Has anyone heard of it, and is anyone 'taking part'? It's another protest against the SOPA/PIPA/ACTA/PCIPA legislation, and the apparently never-ending supply of alternatives. Essentially, for all of March, you are asked to not buy or download anything from any big corporations - no Amazon, no iTunes, and don't even go to the cinema. The reason is that many of these companies support the legislation, as they profit from the losses of websites like Megaupload (which was pulled for piracy). For the four weeks of this month, people hope to dent their profits with a boycott.

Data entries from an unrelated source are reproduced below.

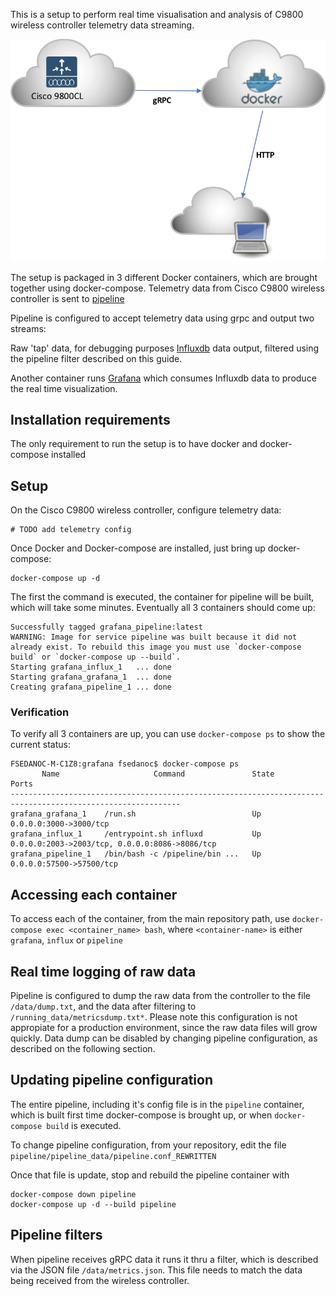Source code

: This is a setup to perform real time visualisation and analysis of C9800 wireless controller telemetry data streaming.


![General diagram](diagrams/general.png?raw=true "General network diagram")


The setup is packaged in 3 different Docker containers, which are brought together using docker-compose.
Telemetry data from Cisco C9800 wireless controller is sent to [pipeline](https://developer.cisco.com/codeexchange/github/repo/cisco/bigmuddy-network-telemetry-pipeline/)

Pipeline is configured to accept telemetry data using grpc and output two streams:

Raw 'tap' data, for debugging purposes
[Influxdb](https://www.influxdata.com/time-series-platform/influxdb/) data output, filtered using the pipeline filter described on this guide.

Another container runs [Grafana](https://grafana.com/) which consumes Influxdb data to produce the real time visualization.

## Installation requirements
The only requirement to run the setup is to have docker and docker-compose installed

## Setup

On the Cisco C9800 wireless controller, configure telemetry data:

```
# TODO add telemetry config
```

Once Docker and Docker-compose are installed, just bring up docker-compose:

```
docker-compose up -d
```

The first the command is executed, the container for pipeline will be built, which will take some minutes. Eventually all 3 containers should come up:

```
Successfully tagged grafana_pipeline:latest
WARNING: Image for service pipeline was built because it did not already exist. To rebuild this image you must use `docker-compose build` or `docker-compose up --build`.
Starting grafana_influx_1   ... done
Starting grafana_grafana_1  ... done
Creating grafana_pipeline_1 ... done
```

### Verification
To verify all 3 containers are up, you can use `docker-compose ps` to show the current status:

```
FSEDANOC-M-C1Z8:grafana fsedanoc$ docker-compose ps
       Name                     Command               State                       Ports
------------------------------------------------------------------------------------------------------------
grafana_grafana_1    /run.sh                          Up      0.0.0.0:3000->3000/tcp
grafana_influx_1     /entrypoint.sh influxd           Up      0.0.0.0:2003->2003/tcp, 0.0.0.0:8086->8086/tcp
grafana_pipeline_1   /bin/bash -c /pipeline/bin ...   Up      0.0.0.0:57500->57500/tcp
```

## Accessing each container

To access each of the container, from the main repository path, use `docker-compose exec <container_name> bash`, where `<container-name>` is either `grafana`, `influx` or `pipeline`

## Real time logging of raw data

Pipeline is configured to dump the raw data from the controller to the file `/data/dump.txt`, and the data after filtering to `/running_data/metricsdump.txt*`.
Please note this configuration is not appropiate for a production environment, since the raw data files will grow quickly. Data dump can be disabled by changing pipeline configuration, as described on the following section.

## Updating pipeline configuration

The entire pipeline, including it's config file is in the `pipeline` container, which is built first time docker-compose is brought up, or when `docker-compose build` is executed.

To change pipeline configuration, from your repository, edit the file `pipeline/pipeline_data/pipeline.conf_REWRITTEN`

Once that file is update, stop and rebuild the pipeline container with

```
docker-compose down pipeline
docker-compose up -d --build pipeline
```

## Pipeline filters
When pipeline receives gRPC data it runs it thru a filter, which is described via the JSON file `/data/metrics.json`. This file needs to match the data being received from the wireless controller.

I only came across the idea this weekend, so I don't think it's been as well-publicised as the more general tirades against SOPA et. al. It's a well-principled idea, but I'll be surprised if it has any effect, in both practical and financial terms.


----------



## Sofronitsky (Jun 12, 2011)

Boycotts work well when targeting one big corporation, but *all* big corporations?

I mean I'm kind of young so I don't really have the years behind me to really know this, but that just seems like an idea that's destined to fail.


----------



## Polednice (Sep 13, 2009)

Sofronitsky said:


> Boycotts work well when targeting one big corporation, but *all* big corporations?
> 
> I mean I'm kind of young so I don't really have the years behind me to really know this, but that just seems like an idea that's destined to fail.


Yes, I think this is especially a problem in this instance because this isn't just a boycott, this is necessarily asking people to go without purchasing any form of entertainment. After all, while people have suggested that is just big media corporations to be avoided, and so we can buy directly from artists when possible, when does that opportunity ever arise? When I want to buy a CD, I have no choice but to go through some massive distributor.


----------